Translation:Shulchan Aruch/Choshen Mishpat/306
Paragraph 1- All craftsmen are paid watchmen. In all cases if they told the owner to come take back what is his and bring money or if he said he finished working on it and the owner did not yet take the vessel, the craftsman is an unpaid watchman. If the craftsman said bring the money and take what is yours, however, he is still a paid watchmen as he was originally. If the craftsman said take what is yours and I am not guarding it any further, he would be exempt.
Paragraph 2- If one gave an item to a craftsman to repair, and the craftsman damaged it, he would be required to pay. How so? If one gave a chest, box or cabinet to a carpenter for him to put in a nail, and the item broke, or if he gave wood to create a chest, box or cabinet and the item broke after it was made, the craftsman must pay for the value of the chest, box or cabinet because a craftsman does not acquire the appreciation of the vessel. See Even Haezer 28:16. If a builder contracted to destroy a wall and he broke or damaged the stones, he would be required to pay. If he destroyed on this side and it fell from another side, he would be exempt. If it fell because of the blow, he would be liable.

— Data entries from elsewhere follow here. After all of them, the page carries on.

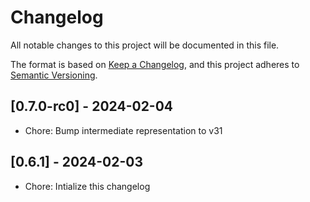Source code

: # Changelog

All notable changes to this project will be documented in this file.

The format is based on [Keep a Changelog](https://keepachangelog.com/en/1.0.0/),
and this project adheres to [Semantic Versioning](https://semver.org/spec/v2.0.0.html).

## [0.7.0-rc0] - 2024-02-04
- Chore: Bump intermediate representation to v31

## [0.6.1] - 2024-02-03

- Chore: Intialize this changelog
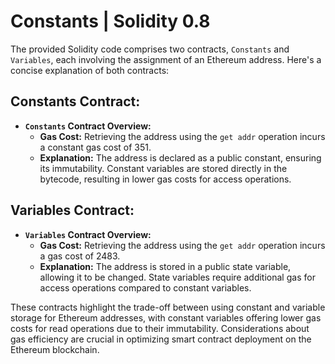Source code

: # Constants | Solidity 0.8 

The provided Solidity code comprises two contracts, `Constants` and `Variables`, each involving the assignment of an Ethereum address. Here's a concise explanation of both contracts:

## Constants Contract:

- **`Constants` Contract Overview:**
  - **Gas Cost:** Retrieving the address using the `get addr` operation incurs a constant gas cost of 351.
  - **Explanation:** The address is declared as a public constant, ensuring its immutability. Constant variables are stored directly in the bytecode, resulting in lower gas costs for access operations.

## Variables Contract:

- **`Variables` Contract Overview:**
  - **Gas Cost:** Retrieving the address using the `get addr` operation incurs a gas cost of 2483.
  - **Explanation:** The address is stored in a public state variable, allowing it to be changed. State variables require additional gas for access operations compared to constant variables.

These contracts highlight the trade-off between using constant and variable storage for Ethereum addresses, with constant variables offering lower gas costs for read operations due to their immutability. Considerations about gas efficiency are crucial in optimizing smart contract deployment on the Ethereum blockchain.
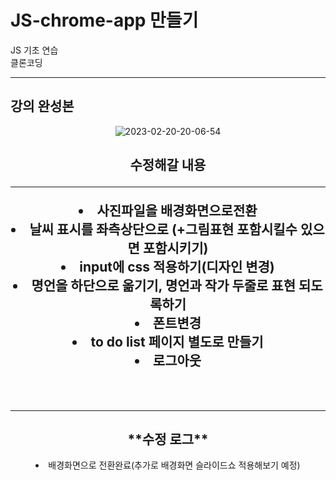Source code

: # JS-chrome-app 만들기
JS 기초 연습
<br>클론코딩
<hr>
<h2>강의 완성본</h2>
<p align="center">
  <img src="https://i.ibb.co/2dW2hHJ/2023-02-20-20-06-54.png" alt="2023-02-20-20-06-54" border="0" align="center">
</p>
<div align="center">
  <h2>수정해갈 내용</2>
  <hr>
  <li>사진파일을 배경화면으로전환</li>
  <li>날씨 표시를 좌측상단으로 (+그림표현 포함시킬수 있으면 포함시키기)</li>
  <li>input에 css 적용하기(디자인 변경)</li>
  <li>명언을 하단으로 옮기기, 명언과 작가 두줄로 표현 되도록하기</li>
  <li>폰트변경</li>
  <li>to do list 페이지 별도로 만들기</li>
  <li>로그아웃</li>
</div>
<br><br>
<hr>
<div align="center">
  <h2>**수정 로그**</h2>
  <li>배경화면으로 전환완료(추가로 배경화면 슬라이드쇼 적용해보기 예정)</li>
</div>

Paragraph 3- If one gave wool to a dyer and he burnt it in the pot, the dyer must pay the value of the wool. If he dyed it in a manner that was disgusting or if the owner gave it to him to dye red and he died it black, or to dye black and he dyed it red, or if an owner gave wood to a carpenter to make a nice chair and he made a bad chair or bench, and the appreciation was more than the cost of expenses, the owner of the vessel would pay the expenses. If the expenses were more than the appreciation, he would only give the appreciation. That which it could have appreciated had the craftsman not deviated is not included in the principle. We calculate the appreciation and the expense without this. If the owner of the vessel said he does not want this arrangement, but that the craftsman should give him the value of the wool or wood, we would not listen to him. Similarly, if the craftsman offers to pay the value of the wool or wood and absolve himself, we would not listen to him, because a craftsman does not acquire the appreciation of the vessel he worked on.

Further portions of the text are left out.